We featured Red Hat in a recent article, where we argued that Red Hat's business model was under attack.
The attack, which is coming from two flanks, started with Oracle which last October decided to resell Red Hat Enterprise Linux (RHEL) alongside its eponymous database. And an initiative by Sun, announced in January, aims to undercut Red Hat with a support package that makes open source Solaris half as expensive to run as Red Hat's Linux. Jim Craig, Sun's UK software marketing manager, pitched open sourced Solaris as a contender for Red Hat's crown.
But Novell has coming riding to the rescue, in the shape of Adrian Keward, Linux and open source architect at Novell's consulting division. Keward doesn't just represent Novell. He worked in Sun's Solaris division for years and knows where the bodies are buried -- and he's been showing us around the graveyard.
Sun's Craig specifically trashed not just Red Hat but mainly Linux, saying that his customers believe Linux doesn't do what they expected in terms of reliability, security, cheap deployment and management. The result, argued Craig, was that instead, enterprises were moving towards Solaris x86 now that it's open source.
But is this true? Not if you believe Keward.
Keward, once Sun UK's Solaris pre-sales manager, said he moved to Novell because he wanted to be more involved with the future of Linux. He argued that Sun is a company whose primary focus is selling proprietary hardware in a rapidly commoditising world. As a result, for Sun the software's job is to support hardware sales, not stand alone -- and as a result, the software division and its products suffered.

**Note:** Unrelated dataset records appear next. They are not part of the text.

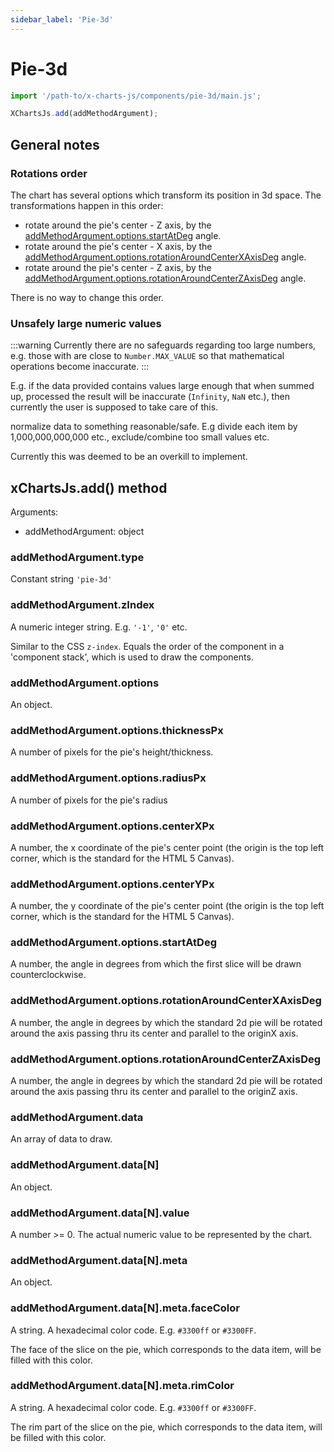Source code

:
 ```yaml
---
sidebar_label: 'Pie-3d'
---
```


# Pie-3d

```js
import '/path-to/x-charts-js/components/pie-3d/main.js';

XChartsJs.add(addMethodArgument);
```

## General notes

### Rotations order

The chart has several options which transform its position in 3d space. The
transformations happen in this order:

- rotate around the pie's center - Z axis, by
the [addMethodArgument.options.startAtDeg](#addmethodargumentoptionsstartatdeg)
angle.
- rotate around the pie's center - X axis, by
the [addMethodArgument.options.rotationAroundCenterXAxisDeg](#addmethodargumentoptionsrotationaroundcenterxaxisdeg)
angle.
- rotate around the pie's center - Z axis, by
the [addMethodArgument.options.rotationAroundCenterZAxisDeg](#addmethodargumentoptionsrotationaroundcenterzaxisdeg)
angle.

There is no way to change this order.

### Unsafely large numeric values

:::warning
Currently there are no safeguards regarding too large numbers, e.g. those with
are close to `Number.MAX_VALUE` so that mathematical operations become
inaccurate.
:::

E.g. if the data provided contains values large enough that when summed up,
processed the result will be inaccurate (`Infinity`, `NaN` etc.), then currently
the user is supposed to take care of this.

normalize data to something reasonable/safe. E.g divide each item by
1,000,000,000,000 etc., exclude/combine too small values etc.

Currently this was deemed to be an overkill to implement.

## xChartsJs.add() method

Arguments:

- addMethodArgument: object

### addMethodArgument.type

Constant string `'pie-3d'`

### addMethodArgument.zIndex

A numeric integer string. E.g. `'-1'`, `'0'` etc.

Similar to the CSS `z-index`. Equals the order of the component in a 'component
stack', which is used to draw the components.

### addMethodArgument.options

An object.

### addMethodArgument.options.thicknessPx

A number of pixels for the pie's height/thickness.

### addMethodArgument.options.radiusPx

A number of pixels for the pie's radius

### addMethodArgument.options.centerXPx

A number, the x coordinate of the pie's center point (the origin is the top left
corner, which is the standard for the HTML 5 Canvas).

### addMethodArgument.options.centerYPx

A number, the y coordinate of the pie's center point (the origin is the top left
corner, which is the standard for the HTML 5 Canvas).

### addMethodArgument.options.startAtDeg

A number, the angle in degrees from which the first slice will be drawn
counterclockwise.

### addMethodArgument.options.rotationAroundCenterXAxisDeg

A number, the angle in degrees by which the standard 2d pie will be rotated
around the axis passing thru its center and parallel to the originX axis.

### addMethodArgument.options.rotationAroundCenterZAxisDeg

A number, the angle in degrees by which the standard 2d pie will be rotated
around the axis passing thru its center and parallel to the originZ axis.

### addMethodArgument.data

An array of data to draw.

### addMethodArgument.data[N]

An object.

### addMethodArgument.data[N].value

A number >= 0. The actual numeric value to be represented by the chart.

### addMethodArgument.data[N].meta

An object.

### addMethodArgument.data[N].meta.faceColor

A string. A hexadecimal color code. E.g. `#3300ff` or `#3300FF`.

The face of the slice on the pie, which corresponds to the data item, will be
filled with this color.

### addMethodArgument.data[N].meta.rimColor

A string. A hexadecimal color code. E.g. `#3300ff` or `#3300FF`.

The rim part of the slice on the pie, which corresponds to the data item, will
be filled with this color.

He said that Sun's move to open source Solaris, first mooted publicly back in 2004, was an act of desperation. The development of the x86 version, where Solaris had previously been available only for Sun's hardware, was poorly managed, he said, and was an example of how the hardware division drives Sun.

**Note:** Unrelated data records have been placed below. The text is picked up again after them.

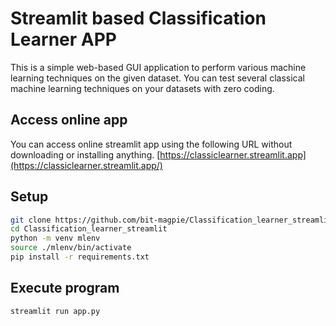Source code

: # Streamlit based Classification Learner APP

This is a simple web-based GUI application to perform various machine learning techniques on the given dataset.
You can test several classical machine learning techniques on your datasets with zero coding.

## Access online app
You can access online streamlit app using the following URL without downloading or installing anything.
[https://classiclearner.streamlit.app](https://classiclearner.streamlit.app/)

## Setup
```bash 
git clone https://github.com/bit-magpie/Classification_learner_streamlit.git
cd Classification_learner_streamlit
python -m venv mlenv
source ./mlenv/bin/activate
pip install -r requirements.txt
```

## Execute program
```bash
streamlit run app.py
```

"We tried selling Solaris x86 but couldn't get Sun ISVs to come forward help us sell it. They didn't believe in it and it took a lot of resource," he said. "It wasn't an easy migration -- in fact it's easier to go from Solaris Sparc to Linux because of the availability of tools and utilities, than it is to go to Solaris x86. Applications are scarce and recompiling isn't simple."
For Keward, the software division's second-class citizen status within Sun was confirmed when x86 was axed in 2001.
"When Rich Green [Sun's software VP] pulled the plug on Solaris x86 in 2000, we couldn't believe it. What it meant was that Sun didn't believe in the future of x86 -- they thought that, in future the Sparc architecture would become commoditised," said Keward.
"The timing was financially driven. It was the end of dotcom boom, there was no relationship with AMD and the relationship with Intel was going sour. We couldn't have two platforms, and x86 was the unloved child as far as Sun was concerned."
Yet for Keward, Sun continues to try to buck reality. "The company sells proprietary hardware in a commodity world," he said, predicting a grim future for the company. "Sun had war-chest in 2002 of eight billion dollars, now it's down to two or three, and they only have patent money from Microsoft to prop them up."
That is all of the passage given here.